HOME研究内容 > 新規炎症マーカー分子LRGの同定とその臨床応用

② 活動期リウマチ患者血清のプロテオミクス解析

我々はプロテオミクス解析の手法を用いて抗TNF-α抗体(レミケード)などの生物学的製剤による治療前、治療後の関節リウマチ患者血清蛋白質を比較し、治療前(活動期)で有意に上昇し、治療後(寛解期)に速やかに低下する蛋白質としてLeucine-rich alpha-2-glycoprotein (LRG)を同定した(Serada et al., Ann Rheum Dis, 2010)。LRGは主に肝臓で産生される血清蛋白質として知られていたが、我々の一連の解析の結果、IL-6、TNF-α、IL-22といった炎症性サイトカインによって発現が誘導される急性期蛋白質であり(Serada et al., Inflamm Bowel Dis, 2012)、また肝臓以外の様々な疾患の炎症部位(上皮やマクロファージ、好中球など)においても発現の上昇を認めた。これまでに関節リウマチ以外にも、潰瘍性大腸炎、クローン病、乾癬等において、血清LRGが疾患活動性マーカーとして有用性を発揮する事を明らかにしている(Serada et al., Inflamm Bowel Dis, 2012, Shinzaki et al., J Crohns Colitis, 2017, Nakajima et al., J Dermatol Sci. 2017)。以前から炎症マーカーとして使われていたC反応性蛋白質(CRP)は、IL-6依存的に肝臓で産生され、その他の炎症性サイトカインでは発現が誘導されないことから、LRGはより広範囲な疾患で炎症のマーカーとして使える可能性がある。実際、CRPが病勢をうまく反映しない潰瘍性大腸炎では、LRGの方が疾患活動性と有意に相関していることを明らかにした。さらに、関節リウマチ患者において、抗IL-6受容体抗体使用時はIL-6依存性のCRPの発現が抑制されるために、CRPを疾患活動性マーカーとして使うことが出来ないが、LRGは様々な炎症性サイトカインにより炎症局所で産生されるために、抗IL-6受容体抗体使用時の疾患活動性マーカーとしての有用性も示す(Fujimoto et al., Arthritis Rheumatol, 2015)。現在、企業と共同でLRGの測定系を開発しており、様々な疾患を対象にLRGの炎症マーカーとしての可能性を検証している。

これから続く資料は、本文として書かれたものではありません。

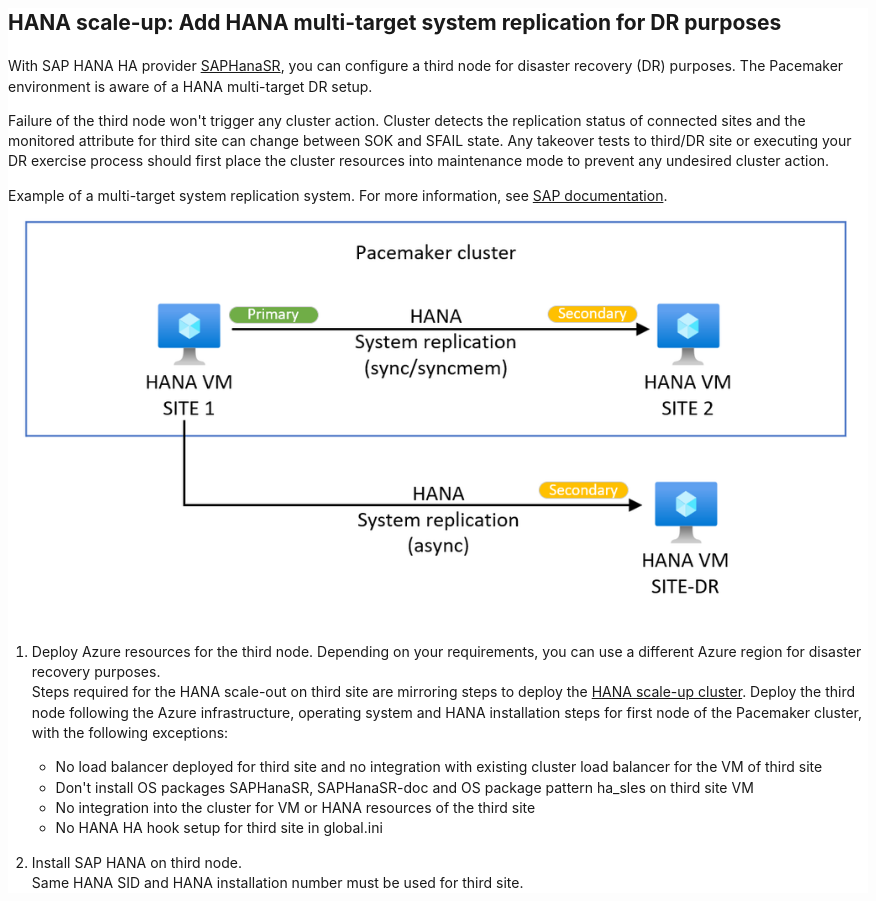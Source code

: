 ## HANA scale-up: Add HANA multi-target system replication for DR purposes

With SAP HANA HA provider [SAPHanaSR](./sap-hana-high-availability.md#implement-hana-hooks-saphanasr-and-suschksrv), you can configure a third node for disaster recovery (DR) purposes. The Pacemaker environment is aware of a HANA multi-target DR setup.

Failure of the third node won't trigger any cluster action. Cluster detects the replication status of connected sites and the monitored attribute for third site can change between SOK and SFAIL state. Any takeover tests to third/DR site or executing your DR exercise process should first place the cluster resources into maintenance mode to prevent any undesired cluster action.

Example of a multi-target system replication system. For more information, see [SAP documentation](https://help.sap.com/docs/SAP_HANA_PLATFORM/4e9b18c116aa42fc84c7dbfd02111aba/2e6c71ab55f147e19b832565311a8e4e.html).  
![Diagram showing an example of a HANA scale-up multi-target system replication system.](./media/sap-hana-high-availability/sap-hana-high-availability-scale-up-hsr-multi-target.png)

1. Deploy Azure resources for the third node. Depending on your requirements, you can use a different Azure region for disaster recovery purposes.  
   Steps required for the HANA scale-out on third site are mirroring steps to deploy the [HANA scale-up cluster](./sap-hana-high-availability.md#deploy-for-linux). Deploy the third node following the Azure infrastructure, operating system and HANA installation steps for first node of the Pacemaker cluster, with the following exceptions:
   - No load balancer deployed for third site and no integration with existing cluster load balancer for the VM of third site
   - Don't install OS packages SAPHanaSR, SAPHanaSR-doc and OS package pattern ha_sles on third site VM
   - No integration into the cluster for VM or HANA resources of the third site
   - No HANA HA hook setup for third site in global.ini
   
2. Install SAP HANA on third node.  
   Same HANA SID and HANA installation number must be used for third site.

我々はまた、LRGの機能面での検討も行なっている。LRGノックアウトマウスを独自に作製し、マウスにリウマチ様関節炎(CIA:collagen induced arthritis)を起こさせたところ、KOマウスでは関節炎が軽減された(Urushima et al., Arthritis Res Ther, 2017)。このことはLRGが炎症の増悪に何らかの形で関わっていることを示唆している。現在、様々な疾患マウスモデルを用いてLRGの機能面での解析を行い、創薬標的としてのLRGの評価を行っている。